My official 2 year blogoversary was on June 16th. I haven’t got any sort of big party planned this year, but I was thinking about my two years of blogging and realized that I’ve changed a lot in that time. Blogging changed my life in ways I never thought it would and I wanted to share them with you.
- I’m not as shy. I’m a fiercely loyal person and I consider the friends I have to be my friends for life. But I’m not very good at making friends. And I’m even worse at making small talk. When I started doing weekly memes where I had to go to blogs that I’d never visited before and leave a comment, I would agonize over leaving a 2 sentance comment. It took me forever to even think of what to say. I could only visit about 20 blogs before I would just be mentally exhausted. It took me a while to realize that the reason I was struggling was because leaving lots of comments like that is essentially small talk. Which I’ve always sucked at. But the thing that blogging allowed me to do was to sit and think before I made “small talk” which you can’t do in real life. I got to learn this skill at my own pace (which was like snail-paced, honestly). And I’ve gotten better at it over these past 2 years. I was at the store the other day sniffing colognes to buy some for my husband on Father’s Day and I found myself chatting with the other shoppers and the sales person. I didn’t say anything stupid and it felt natural and fun to me. Normally I would have just kept to myself and smiled awkwardly if anyone happened to look at me. Blogging helped me realize the importance of being kind and just talking even if I’m never going to see that person again. And I really think it’s something I might never have learned if I hadn’t started blogging.
- I go to book signings. In all honestly I had no idea that book signings existed before I started blogging. The first one I ever went to was for Matched by Ally Condie. I love going to signings now and they are one of my favorite things to blog about. I also didn’t know how many great authors live in this great state of Utah until I started going to them.
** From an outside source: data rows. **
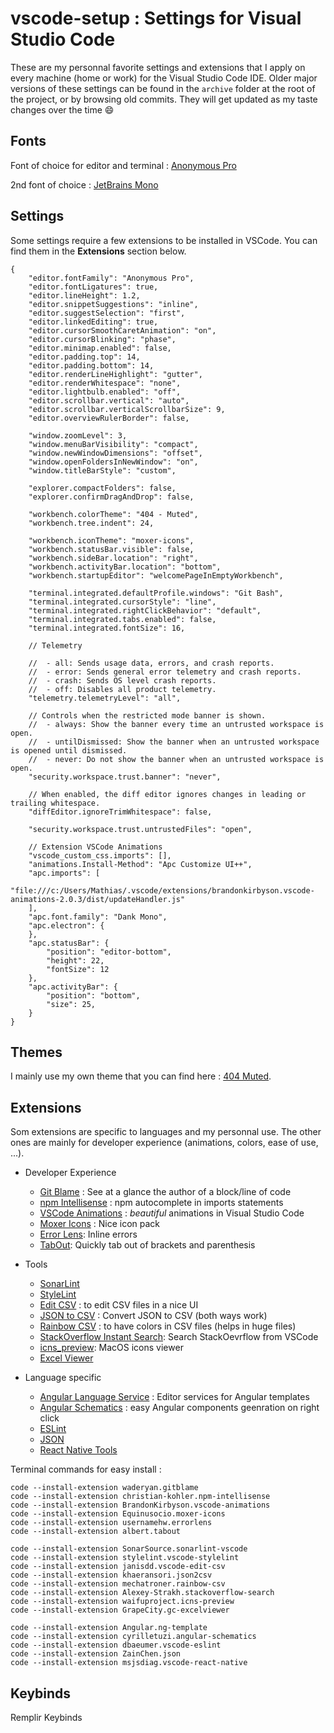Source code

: # vscode-setup : Settings for Visual Studio Code

These are my personnal favorite settings and extensions that I apply on every machine (home or work) for the Visual Studio Code IDE.
Older major versions of these settings can be found in the `archive`  folder at the root of the project, or by browsing old commits. They will get updated as my taste changes over the time 😄

## Fonts

Font of choice for editor and terminal : [Anonymous Pro](https://fonts.google.com/specimen/Anonymous+Pro)

2nd font of choice : [JetBrains Mono](https://www.jetbrains.com/fr-fr/lp/mono/)

## Settings

Some settings require a few extensions to be installed in VSCode. You can find them in the **Extensions** section below.

    {
		"editor.fontFamily": "Anonymous Pro",
		"editor.fontLigatures": true,
		"editor.lineHeight": 1.2,
		"editor.snippetSuggestions": "inline",
		"editor.suggestSelection": "first",
		"editor.linkedEditing": true,
		"editor.cursorSmoothCaretAnimation": "on",
		"editor.cursorBlinking": "phase",
		"editor.minimap.enabled": false,
		"editor.padding.top": 14,
		"editor.padding.bottom": 14,
		"editor.renderLineHighlight": "gutter",
		"editor.renderWhitespace": "none",
		"editor.lightbulb.enabled": "off",
		"editor.scrollbar.vertical": "auto",
		"editor.scrollbar.verticalScrollbarSize": 9,
		"editor.overviewRulerBorder": false,

		"window.zoomLevel": 3,
		"window.menuBarVisibility": "compact",
		"window.newWindowDimensions": "offset",
		"window.openFoldersInNewWindow": "on",
		"window.titleBarStyle": "custom",

		"explorer.compactFolders": false,
		"explorer.confirmDragAndDrop": false,

		"workbench.colorTheme": "404 - Muted",
		"workbench.tree.indent": 24,
		
		"workbench.iconTheme": "moxer-icons",
		"workbench.statusBar.visible": false,
		"workbench.sideBar.location": "right",
		"workbench.activityBar.location": "bottom",
		"workbench.startupEditor": "welcomePageInEmptyWorkbench",

		"terminal.integrated.defaultProfile.windows": "Git Bash",
		"terminal.integrated.cursorStyle": "line",
		"terminal.integrated.rightClickBehavior": "default",
		"terminal.integrated.tabs.enabled": false,
		"terminal.integrated.fontSize": 16,

		// Telemetry

		//  - all: Sends usage data, errors, and crash reports.
		//  - error: Sends general error telemetry and crash reports.
		//  - crash: Sends OS level crash reports.
		//  - off: Disables all product telemetry.
		"telemetry.telemetryLevel": "all",

		// Controls when the restricted mode banner is shown.
		//  - always: Show the banner every time an untrusted workspace is open.
		//  - untilDismissed: Show the banner when an untrusted workspace is opened until dismissed.
		//  - never: Do not show the banner when an untrusted workspace is open.
		"security.workspace.trust.banner": "never",

		// When enabled, the diff editor ignores changes in leading or trailing whitespace.
		"diffEditor.ignoreTrimWhitespace": false,

		"security.workspace.trust.untrustedFiles": "open",

		// Extension VSCode Animations
		"vscode_custom_css.imports": [],
		"animations.Install-Method": "Apc Customize UI++",
		"apc.imports": [
			"file:///c:/Users/Mathias/.vscode/extensions/brandonkirbyson.vscode-animations-2.0.3/dist/updateHandler.js"
		],
		"apc.font.family": "Dank Mono",
		"apc.electron": {
		},
		"apc.statusBar": {
			"position": "editor-bottom",
			"height": 22,
			"fontSize": 12
		},
		"apc.activityBar": {
			"position": "bottom",
			"size": 25,
		}
	}

## Themes

I mainly use my own theme that you can find here : [404 Muted](https://github.com/404mat/404muted).

## Extensions

Som extensions are specific to languages and my personnal use. The other ones are mainly for developer experience (animations, colors, ease of use, ...).

 * Developer Experience
	 * [Git Blame](https://marketplace.visualstudio.com/items?itemName=waderyan.gitblame) : See at a glance the author of a block/line of code
	 * [npm Intellisense](https://marketplace.visualstudio.com/items?itemName=christian-kohler.npm-intellisense) : npm autocomplete in imports statements
	 * [VSCode Animations](https://marketplace.visualstudio.com/items?itemName=BrandonKirbyson.vscode-animations) : *beautiful* animations in Visual Studio Code
	 * [Moxer Icons](https://marketplace.visualstudio.com/items?itemName=Equinusocio.moxer-icons) : Nice icon pack
	 * [Error Lens](https://marketplace.visualstudio.com/items?itemName=usernamehw.errorlens): Inline errors
	 * [TabOut](https://marketplace.visualstudio.com/items?itemName=albert.TabOut): Quickly tab out of brackets and parenthesis

* Tools
	 * [SonarLint](https://marketplace.visualstudio.com/items?itemName=SonarSource.sonarlint-vscode)
	 * [StyleLint](https://marketplace.visualstudio.com/items?itemName=stylelint.vscode-stylelint)
	 * [Edit CSV](https://marketplace.visualstudio.com/items?itemName=janisdd.vscode-edit-csv) : to edit CSV files in a nice UI
	 * [JSON to CSV](https://marketplace.visualstudio.com/items?itemName=khaeransori.json2csv) : Convert JSON to CSV (both ways work)
	 * [Rainbow CSV](https://marketplace.visualstudio.com/items?itemName=mechatroner.rainbow-csv) : to have colors in CSV files (helps in huge files)
	 * [StackOverflow Instant Search](https://marketplace.visualstudio.com/items?itemName=Alexey-Strakh.stackoverflow-search): Search StackOevrflow from VSCode
	 * [icns_preview](https://marketplace.visualstudio.com/items?itemName=waifuproject.icns-preview): MacOS icons viewer
	 * [Excel Viewer](https://marketplace.visualstudio.com/items?itemName=GrapeCity.gc-excelviewer)

* Language specific
	* [Angular Language Service](https://marketplace.visualstudio.com/items?itemName=Angular.ng-template) : Editor services for Angular templates
	* [Angular Schematics](https://marketplace.visualstudio.com/items?itemName=cyrilletuzi.angular-schematics) : easy Angular components geenration on right click
	* [ESLint](https://marketplace.visualstudio.com/items?itemName=dbaeumer.vscode-eslint)
	* [JSON](https://marketplace.visualstudio.com/items?itemName=ZainChen.json)
	* [React Native Tools](https://marketplace.visualstudio.com/items?itemName=msjsdiag.vscode-react-native)

Terminal commands for easy install :

    code --install-extension waderyan.gitblame
    code --install-extension christian-kohler.npm-intellisense
    code --install-extension BrandonKirbyson.vscode-animations
    code --install-extension Equinusocio.moxer-icons
	code --install-extension usernamehw.errorlens
	code --install-extension albert.tabout
    
    code --install-extension SonarSource.sonarlint-vscode
    code --install-extension stylelint.vscode-stylelint
    code --install-extension janisdd.vscode-edit-csv
    code --install-extension khaeransori.json2csv
    code --install-extension mechatroner.rainbow-csv
	code --install-extension Alexey-Strakh.stackoverflow-search
	code --install-extension waifuproject.icns-preview
	code --install-extension GrapeCity.gc-excelviewer
    
    code --install-extension Angular.ng-template
    code --install-extension cyrilletuzi.angular-schematics
    code --install-extension dbaeumer.vscode-eslint
    code --install-extension ZainChen.json
    code --install-extension msjsdiag.vscode-react-native

## Keybinds

Remplir Keybinds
- I have a social life now (and no, I’m not talking about social media.). It’s hard sometimes to have a social life when you’re a stay-at-home mom. And let’s be honest – I’m kind of a loner and I wouldn’t notice that much if I just stayed in my house all the time. Blogging has gotten me out of the house to meet new people at events and signings. I’ve even invited friends to come along that I haven’t seen in years.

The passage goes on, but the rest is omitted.